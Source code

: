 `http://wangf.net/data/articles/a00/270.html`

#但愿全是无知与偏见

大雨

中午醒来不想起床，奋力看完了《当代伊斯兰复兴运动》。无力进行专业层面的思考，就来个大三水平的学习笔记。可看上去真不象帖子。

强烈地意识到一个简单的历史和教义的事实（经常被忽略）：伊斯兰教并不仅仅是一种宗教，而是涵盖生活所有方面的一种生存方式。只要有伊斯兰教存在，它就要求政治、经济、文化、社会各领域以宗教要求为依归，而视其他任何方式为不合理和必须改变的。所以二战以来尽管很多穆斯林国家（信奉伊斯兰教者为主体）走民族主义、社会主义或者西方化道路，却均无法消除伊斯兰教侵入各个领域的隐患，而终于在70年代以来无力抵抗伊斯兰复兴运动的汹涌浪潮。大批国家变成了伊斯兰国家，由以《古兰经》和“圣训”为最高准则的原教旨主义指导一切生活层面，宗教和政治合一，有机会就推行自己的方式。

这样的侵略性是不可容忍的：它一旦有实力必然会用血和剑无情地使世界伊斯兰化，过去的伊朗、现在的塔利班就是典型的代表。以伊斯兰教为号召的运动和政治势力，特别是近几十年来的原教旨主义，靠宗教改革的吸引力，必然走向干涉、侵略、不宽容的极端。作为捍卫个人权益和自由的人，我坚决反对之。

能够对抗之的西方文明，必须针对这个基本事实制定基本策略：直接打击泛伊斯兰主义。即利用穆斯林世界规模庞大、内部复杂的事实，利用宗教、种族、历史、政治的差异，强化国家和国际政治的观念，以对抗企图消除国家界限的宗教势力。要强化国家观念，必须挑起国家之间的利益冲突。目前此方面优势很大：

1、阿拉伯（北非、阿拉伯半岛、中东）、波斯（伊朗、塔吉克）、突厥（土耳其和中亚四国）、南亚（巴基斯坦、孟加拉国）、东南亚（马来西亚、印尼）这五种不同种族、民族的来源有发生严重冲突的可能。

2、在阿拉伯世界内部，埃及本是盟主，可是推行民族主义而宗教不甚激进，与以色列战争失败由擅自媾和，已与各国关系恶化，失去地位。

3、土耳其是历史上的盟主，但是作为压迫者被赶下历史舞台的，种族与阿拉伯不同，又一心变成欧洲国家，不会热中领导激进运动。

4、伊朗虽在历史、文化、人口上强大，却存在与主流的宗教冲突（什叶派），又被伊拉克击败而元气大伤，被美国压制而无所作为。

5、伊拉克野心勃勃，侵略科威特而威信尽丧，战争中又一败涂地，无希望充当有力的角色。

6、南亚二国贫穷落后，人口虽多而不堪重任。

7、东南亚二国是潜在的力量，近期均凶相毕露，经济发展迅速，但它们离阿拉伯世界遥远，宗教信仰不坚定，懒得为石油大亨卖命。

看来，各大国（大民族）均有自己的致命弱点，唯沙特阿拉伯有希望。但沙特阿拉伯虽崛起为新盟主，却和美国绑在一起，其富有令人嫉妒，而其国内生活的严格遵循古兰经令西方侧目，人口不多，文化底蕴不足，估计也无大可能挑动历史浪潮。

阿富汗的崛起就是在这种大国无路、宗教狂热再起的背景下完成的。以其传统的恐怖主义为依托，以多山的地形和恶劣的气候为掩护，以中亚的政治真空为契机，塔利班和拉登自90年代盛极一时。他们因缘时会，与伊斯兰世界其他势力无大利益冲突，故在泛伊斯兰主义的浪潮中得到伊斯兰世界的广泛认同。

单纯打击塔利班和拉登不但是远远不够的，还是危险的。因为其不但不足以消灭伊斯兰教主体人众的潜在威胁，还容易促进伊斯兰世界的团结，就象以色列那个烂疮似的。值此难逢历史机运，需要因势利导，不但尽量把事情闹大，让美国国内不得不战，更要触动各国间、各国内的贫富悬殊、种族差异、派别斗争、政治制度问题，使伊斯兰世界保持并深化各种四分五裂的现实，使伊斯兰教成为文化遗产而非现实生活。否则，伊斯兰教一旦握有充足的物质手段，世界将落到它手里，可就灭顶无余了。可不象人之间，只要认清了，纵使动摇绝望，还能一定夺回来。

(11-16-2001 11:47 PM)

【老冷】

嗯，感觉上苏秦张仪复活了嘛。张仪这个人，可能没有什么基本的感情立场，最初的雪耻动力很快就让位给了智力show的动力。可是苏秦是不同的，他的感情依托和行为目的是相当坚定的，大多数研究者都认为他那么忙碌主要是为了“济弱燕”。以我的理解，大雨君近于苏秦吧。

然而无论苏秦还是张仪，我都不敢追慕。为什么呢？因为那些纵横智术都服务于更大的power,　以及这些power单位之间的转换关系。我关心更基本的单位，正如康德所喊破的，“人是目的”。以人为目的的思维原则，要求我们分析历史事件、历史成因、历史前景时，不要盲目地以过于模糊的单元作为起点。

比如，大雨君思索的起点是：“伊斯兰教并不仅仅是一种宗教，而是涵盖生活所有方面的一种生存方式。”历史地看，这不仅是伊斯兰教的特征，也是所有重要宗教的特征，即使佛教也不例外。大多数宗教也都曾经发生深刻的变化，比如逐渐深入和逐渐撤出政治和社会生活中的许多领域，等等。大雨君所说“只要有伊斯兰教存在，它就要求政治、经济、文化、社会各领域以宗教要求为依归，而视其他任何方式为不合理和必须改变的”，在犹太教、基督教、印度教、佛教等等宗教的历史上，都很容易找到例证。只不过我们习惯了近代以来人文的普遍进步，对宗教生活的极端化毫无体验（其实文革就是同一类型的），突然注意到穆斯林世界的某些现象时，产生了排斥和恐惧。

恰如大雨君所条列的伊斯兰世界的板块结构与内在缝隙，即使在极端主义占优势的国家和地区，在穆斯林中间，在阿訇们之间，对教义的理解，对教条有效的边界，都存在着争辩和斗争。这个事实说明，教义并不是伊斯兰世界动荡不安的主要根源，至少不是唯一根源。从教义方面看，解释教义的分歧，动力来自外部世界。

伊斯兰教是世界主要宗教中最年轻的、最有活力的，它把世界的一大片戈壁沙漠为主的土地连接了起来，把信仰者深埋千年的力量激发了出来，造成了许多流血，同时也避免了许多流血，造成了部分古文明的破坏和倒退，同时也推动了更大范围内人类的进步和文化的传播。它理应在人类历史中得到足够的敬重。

What the exercise asks.
Up to and including the line with "强烈地意识到一个简单的历史和", repeat the data exactly, starting from its first line; nothing else belongs in the response.

Worked solution.
Source code

: `http://wangf.net/data/articles/a00/270.html`

#但愿全是无知与偏见

大雨

中午醒来不想起床，奋力看完了《当代伊斯兰复兴运动》。无力进行专业层面的思考，就来个大三水平的学习笔记。可看上去真不象帖子。

强烈地意识到一个简单的历史和教义的事实（经常被忽略）：伊斯兰教并不仅仅是一种宗教，而是涵盖生活所有方面的一种生存方式。只要有伊斯兰教存在，它就要求政治、经济、文化、社会各领域以宗教要求为依归，而视其他任何方式为不合理和必须改变的。所以二战以来尽管很多穆斯林国家（信奉伊斯兰教者为主体）走民族主义、社会主义或者西方化道路，却均无法消除伊斯兰教侵入各个领域的隐患，而终于在70年代以来无力抵抗伊斯兰复兴运动的汹涌浪潮。大批国家变成了伊斯兰国家，由以《古兰经》和“圣训”为最高准则的原教旨主义指导一切生活层面，宗教和政治合一，有机会就推行自己的方式。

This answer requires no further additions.